#### [Task details]
Could you show all lines in the entries below that contain the string "caption"?

───── Source information

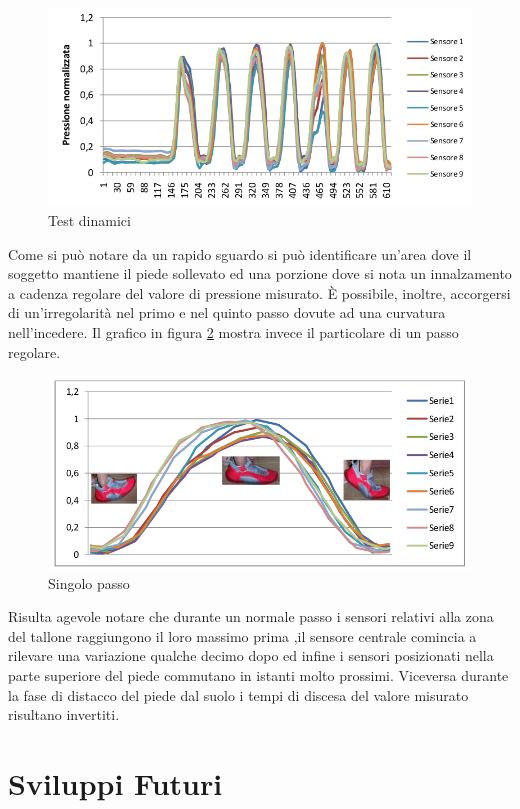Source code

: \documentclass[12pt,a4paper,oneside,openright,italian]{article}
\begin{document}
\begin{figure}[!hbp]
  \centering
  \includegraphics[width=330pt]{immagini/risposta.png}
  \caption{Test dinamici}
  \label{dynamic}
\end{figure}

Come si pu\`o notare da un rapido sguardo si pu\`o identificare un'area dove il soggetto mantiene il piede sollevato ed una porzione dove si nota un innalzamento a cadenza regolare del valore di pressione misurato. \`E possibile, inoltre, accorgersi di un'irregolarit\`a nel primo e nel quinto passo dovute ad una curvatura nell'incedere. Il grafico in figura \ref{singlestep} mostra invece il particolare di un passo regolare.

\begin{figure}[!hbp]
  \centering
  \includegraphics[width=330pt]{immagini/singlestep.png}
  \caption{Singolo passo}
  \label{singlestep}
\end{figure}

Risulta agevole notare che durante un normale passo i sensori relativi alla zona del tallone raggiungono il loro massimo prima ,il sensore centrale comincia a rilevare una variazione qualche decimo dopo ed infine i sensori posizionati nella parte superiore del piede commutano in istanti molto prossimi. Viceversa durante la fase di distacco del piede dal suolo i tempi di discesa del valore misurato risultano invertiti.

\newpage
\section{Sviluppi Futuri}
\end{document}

──────────

#### [Answer space]
  \caption{Test dinamici}
  \caption{Singolo passo}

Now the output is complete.